Ой, во поле три дорожки разных…
Издалека наплывает песня, и колоски переплескивают ее все дальше и дальше вглубь ночи. Хлеба, волнуясь, поблескивают россыпью рос, и на глазах вдовы дрожат две росинки. Ксеня спускается с пригорка и внезапно встречается с Миколой Сенчуком.
— Ксеня, это ты?
— Я, Микола.
— Чего так поздно ходишь?
— Хочу на нивы посмотреть. Как славно вокруг! Так, кажется, и слышишь, как на росистом поле зерно завязывается.
— Славно!
— Вернуться бы сюда Юре, увидеть бы, как наши руки землю выхаживают… Вот будет радость, Микола, когда со всех концов начнут возвращаться к нам люди, разметанные горем-несчастьем по белу свету! Вот будет радость и для них и для нас… Придет такое время, Микола?!
— Придет, Ксеня, — и он неловко закрыл рукой глаза.
— Микола, родной… не надо… Пожелаем добра и чистой силы нашим людям, где бы они ни были, где бы они ни мучились, — по-женски ласково и скорбно успокаивает Ксеня Сенчука.
Та же хата, те же убогие стены, те же маленькие окна, сквозь которые пробиваются косые голубые струйки солнечного света.
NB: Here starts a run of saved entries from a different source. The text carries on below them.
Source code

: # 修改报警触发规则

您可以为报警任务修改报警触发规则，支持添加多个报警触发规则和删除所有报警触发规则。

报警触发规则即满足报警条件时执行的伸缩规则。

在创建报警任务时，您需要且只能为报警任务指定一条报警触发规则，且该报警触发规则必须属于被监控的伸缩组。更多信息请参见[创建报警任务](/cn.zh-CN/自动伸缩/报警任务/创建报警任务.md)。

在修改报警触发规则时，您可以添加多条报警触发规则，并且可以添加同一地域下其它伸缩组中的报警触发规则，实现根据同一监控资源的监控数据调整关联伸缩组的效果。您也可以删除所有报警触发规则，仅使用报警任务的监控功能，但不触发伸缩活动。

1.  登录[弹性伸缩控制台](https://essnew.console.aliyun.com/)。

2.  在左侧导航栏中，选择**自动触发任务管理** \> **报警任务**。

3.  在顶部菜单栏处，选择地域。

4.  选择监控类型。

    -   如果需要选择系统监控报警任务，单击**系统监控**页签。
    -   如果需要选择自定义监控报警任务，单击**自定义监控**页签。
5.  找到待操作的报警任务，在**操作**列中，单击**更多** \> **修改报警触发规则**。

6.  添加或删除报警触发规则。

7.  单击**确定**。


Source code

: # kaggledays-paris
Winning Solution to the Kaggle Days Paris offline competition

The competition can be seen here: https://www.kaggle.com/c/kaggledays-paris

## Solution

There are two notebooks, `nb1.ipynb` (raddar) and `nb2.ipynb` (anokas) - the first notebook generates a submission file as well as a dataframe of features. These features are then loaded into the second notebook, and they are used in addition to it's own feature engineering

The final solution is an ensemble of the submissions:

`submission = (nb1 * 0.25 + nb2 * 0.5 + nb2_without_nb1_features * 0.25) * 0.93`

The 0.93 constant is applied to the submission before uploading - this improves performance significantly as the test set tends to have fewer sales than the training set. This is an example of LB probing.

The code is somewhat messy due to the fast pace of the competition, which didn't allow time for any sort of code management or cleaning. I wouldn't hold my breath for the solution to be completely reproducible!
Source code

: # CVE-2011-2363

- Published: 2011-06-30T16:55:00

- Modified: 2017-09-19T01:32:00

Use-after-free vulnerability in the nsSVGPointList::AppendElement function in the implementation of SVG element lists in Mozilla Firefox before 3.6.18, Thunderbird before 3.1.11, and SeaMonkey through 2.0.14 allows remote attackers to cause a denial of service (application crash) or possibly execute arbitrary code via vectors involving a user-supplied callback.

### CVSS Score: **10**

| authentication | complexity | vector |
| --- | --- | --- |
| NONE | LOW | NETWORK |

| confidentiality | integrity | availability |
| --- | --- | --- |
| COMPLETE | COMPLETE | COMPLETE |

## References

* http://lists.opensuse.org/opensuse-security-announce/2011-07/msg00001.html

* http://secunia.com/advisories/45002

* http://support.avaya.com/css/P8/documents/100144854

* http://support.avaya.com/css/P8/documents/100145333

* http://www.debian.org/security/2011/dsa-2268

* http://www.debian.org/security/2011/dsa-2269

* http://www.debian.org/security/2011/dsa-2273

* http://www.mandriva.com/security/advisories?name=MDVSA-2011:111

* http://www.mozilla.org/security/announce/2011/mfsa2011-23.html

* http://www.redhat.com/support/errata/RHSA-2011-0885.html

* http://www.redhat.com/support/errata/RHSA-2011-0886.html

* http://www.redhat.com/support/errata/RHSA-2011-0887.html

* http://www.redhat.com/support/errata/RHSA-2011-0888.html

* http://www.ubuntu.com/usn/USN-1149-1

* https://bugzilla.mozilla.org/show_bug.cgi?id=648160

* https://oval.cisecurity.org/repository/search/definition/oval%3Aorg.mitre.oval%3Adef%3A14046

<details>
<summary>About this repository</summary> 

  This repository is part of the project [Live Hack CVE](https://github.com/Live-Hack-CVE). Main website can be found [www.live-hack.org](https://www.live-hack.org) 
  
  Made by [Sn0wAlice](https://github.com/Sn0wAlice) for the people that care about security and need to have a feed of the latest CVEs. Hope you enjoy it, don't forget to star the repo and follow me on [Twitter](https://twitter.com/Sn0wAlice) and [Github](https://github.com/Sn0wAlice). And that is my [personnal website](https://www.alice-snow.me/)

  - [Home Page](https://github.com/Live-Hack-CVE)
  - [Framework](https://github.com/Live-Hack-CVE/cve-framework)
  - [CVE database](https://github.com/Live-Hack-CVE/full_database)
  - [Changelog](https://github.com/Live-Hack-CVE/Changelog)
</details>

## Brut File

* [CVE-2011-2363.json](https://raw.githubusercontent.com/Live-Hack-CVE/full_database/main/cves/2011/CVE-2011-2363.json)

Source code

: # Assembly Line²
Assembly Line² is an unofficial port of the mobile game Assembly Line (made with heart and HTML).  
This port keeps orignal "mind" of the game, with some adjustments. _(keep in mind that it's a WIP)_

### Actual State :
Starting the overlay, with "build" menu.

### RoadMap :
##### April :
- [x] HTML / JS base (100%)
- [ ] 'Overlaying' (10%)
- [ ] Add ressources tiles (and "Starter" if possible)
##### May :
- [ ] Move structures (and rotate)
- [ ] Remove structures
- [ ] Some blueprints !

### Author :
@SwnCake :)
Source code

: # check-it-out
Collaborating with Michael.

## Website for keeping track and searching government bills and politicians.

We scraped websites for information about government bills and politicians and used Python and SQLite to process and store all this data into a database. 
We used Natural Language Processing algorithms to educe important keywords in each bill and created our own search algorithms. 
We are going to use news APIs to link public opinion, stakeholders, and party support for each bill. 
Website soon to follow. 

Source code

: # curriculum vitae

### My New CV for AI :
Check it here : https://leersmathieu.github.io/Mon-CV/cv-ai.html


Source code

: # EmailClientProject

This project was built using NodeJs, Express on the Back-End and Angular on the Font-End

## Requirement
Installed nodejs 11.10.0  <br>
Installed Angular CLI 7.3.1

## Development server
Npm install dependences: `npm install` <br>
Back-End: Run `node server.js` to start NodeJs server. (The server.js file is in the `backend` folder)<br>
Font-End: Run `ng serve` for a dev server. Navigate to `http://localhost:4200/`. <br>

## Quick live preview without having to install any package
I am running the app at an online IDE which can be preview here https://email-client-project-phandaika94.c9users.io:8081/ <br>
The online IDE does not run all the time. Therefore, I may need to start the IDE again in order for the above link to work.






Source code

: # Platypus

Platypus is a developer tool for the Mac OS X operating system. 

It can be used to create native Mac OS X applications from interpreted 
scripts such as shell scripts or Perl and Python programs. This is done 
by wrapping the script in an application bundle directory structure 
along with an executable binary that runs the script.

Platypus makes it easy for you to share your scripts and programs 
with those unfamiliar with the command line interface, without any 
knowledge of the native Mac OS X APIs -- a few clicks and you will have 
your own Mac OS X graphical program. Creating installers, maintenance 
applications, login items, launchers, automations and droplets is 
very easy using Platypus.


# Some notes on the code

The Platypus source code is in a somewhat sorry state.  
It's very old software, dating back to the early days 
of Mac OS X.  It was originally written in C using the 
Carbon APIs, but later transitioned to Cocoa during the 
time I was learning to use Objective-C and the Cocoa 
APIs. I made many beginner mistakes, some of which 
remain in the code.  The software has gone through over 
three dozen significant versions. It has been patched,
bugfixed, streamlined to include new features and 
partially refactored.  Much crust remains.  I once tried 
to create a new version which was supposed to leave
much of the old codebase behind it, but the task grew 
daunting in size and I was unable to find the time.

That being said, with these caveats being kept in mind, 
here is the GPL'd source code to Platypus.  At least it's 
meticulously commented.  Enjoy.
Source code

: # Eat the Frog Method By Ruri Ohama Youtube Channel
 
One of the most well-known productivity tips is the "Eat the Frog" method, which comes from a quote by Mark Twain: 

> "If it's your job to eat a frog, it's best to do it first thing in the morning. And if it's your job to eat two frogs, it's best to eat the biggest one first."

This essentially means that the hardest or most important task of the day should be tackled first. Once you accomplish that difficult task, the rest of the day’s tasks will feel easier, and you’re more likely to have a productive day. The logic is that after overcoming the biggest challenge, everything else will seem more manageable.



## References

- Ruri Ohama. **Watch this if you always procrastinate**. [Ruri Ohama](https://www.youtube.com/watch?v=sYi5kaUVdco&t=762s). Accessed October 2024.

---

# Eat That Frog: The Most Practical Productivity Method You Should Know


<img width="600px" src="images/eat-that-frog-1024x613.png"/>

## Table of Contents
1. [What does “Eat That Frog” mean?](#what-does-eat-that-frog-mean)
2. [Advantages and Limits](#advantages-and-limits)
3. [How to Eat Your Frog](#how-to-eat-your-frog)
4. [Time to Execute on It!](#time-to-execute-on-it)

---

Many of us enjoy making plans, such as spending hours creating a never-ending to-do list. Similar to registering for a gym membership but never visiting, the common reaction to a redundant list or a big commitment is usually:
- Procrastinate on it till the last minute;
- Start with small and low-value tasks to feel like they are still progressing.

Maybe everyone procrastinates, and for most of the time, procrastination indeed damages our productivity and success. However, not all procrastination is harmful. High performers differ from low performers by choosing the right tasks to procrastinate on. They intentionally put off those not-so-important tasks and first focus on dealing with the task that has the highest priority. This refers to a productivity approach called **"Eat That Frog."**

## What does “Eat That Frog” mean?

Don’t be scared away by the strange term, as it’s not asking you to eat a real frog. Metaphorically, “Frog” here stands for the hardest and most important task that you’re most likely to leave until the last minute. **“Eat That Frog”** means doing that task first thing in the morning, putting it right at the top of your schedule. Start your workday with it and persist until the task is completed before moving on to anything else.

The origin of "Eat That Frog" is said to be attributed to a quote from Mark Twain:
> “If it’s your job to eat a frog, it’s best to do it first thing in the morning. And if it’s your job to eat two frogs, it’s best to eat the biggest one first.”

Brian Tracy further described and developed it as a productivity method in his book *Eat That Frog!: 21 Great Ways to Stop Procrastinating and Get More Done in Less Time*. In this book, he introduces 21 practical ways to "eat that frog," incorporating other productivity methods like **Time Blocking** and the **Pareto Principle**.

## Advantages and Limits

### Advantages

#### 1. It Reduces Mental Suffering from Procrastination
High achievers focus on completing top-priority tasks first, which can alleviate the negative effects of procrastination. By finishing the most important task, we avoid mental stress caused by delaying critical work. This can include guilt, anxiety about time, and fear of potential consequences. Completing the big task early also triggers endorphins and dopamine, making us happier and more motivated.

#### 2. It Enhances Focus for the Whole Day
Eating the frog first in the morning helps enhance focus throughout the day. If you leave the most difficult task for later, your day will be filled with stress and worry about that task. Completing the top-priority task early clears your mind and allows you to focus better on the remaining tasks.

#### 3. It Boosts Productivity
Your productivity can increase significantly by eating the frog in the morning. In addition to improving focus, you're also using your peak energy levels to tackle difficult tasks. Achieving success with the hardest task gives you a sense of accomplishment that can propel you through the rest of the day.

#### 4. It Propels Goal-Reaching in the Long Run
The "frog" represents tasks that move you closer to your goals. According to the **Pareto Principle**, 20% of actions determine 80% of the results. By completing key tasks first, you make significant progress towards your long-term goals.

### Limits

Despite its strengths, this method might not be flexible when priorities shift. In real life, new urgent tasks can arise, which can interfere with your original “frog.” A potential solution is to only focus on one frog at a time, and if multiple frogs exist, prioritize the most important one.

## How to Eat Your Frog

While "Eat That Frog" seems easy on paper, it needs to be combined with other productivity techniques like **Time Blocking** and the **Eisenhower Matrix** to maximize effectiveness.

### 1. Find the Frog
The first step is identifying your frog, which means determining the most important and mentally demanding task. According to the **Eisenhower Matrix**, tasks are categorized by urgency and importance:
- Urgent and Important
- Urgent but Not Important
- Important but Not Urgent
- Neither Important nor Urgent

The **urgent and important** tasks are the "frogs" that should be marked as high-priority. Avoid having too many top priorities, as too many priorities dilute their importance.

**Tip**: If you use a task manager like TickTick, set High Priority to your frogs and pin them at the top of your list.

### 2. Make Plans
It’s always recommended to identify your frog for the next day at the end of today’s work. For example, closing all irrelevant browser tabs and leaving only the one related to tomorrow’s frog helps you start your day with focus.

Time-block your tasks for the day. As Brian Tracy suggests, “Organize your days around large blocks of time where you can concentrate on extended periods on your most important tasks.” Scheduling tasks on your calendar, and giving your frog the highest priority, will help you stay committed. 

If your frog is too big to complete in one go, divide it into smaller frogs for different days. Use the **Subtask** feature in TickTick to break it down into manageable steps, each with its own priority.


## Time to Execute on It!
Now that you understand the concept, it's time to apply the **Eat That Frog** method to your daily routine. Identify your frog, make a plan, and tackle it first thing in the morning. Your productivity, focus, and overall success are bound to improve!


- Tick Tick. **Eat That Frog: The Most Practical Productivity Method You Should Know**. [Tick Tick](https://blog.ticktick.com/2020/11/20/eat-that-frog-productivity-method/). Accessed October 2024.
Изменился только красный угол — не глядит из него потемневший лик угодника. Как завесила его Ганна Стецюк поздней осенью, так и стоит он, наглухо отгороженный от жизни семьи. Младшее поколение вовсе равнодушно к нему, а старшим сперва было боязно, потом неловко, а потом они привыкли отводить от него глаза, как от непрошенного свидетеля. И даже когда, по привычке, доводилось креститься, Дмитро Стецюк отворачивался в сторону от божницы и, сужая крестное знамение, так проворно орудовал рукой, словно прятался от образа.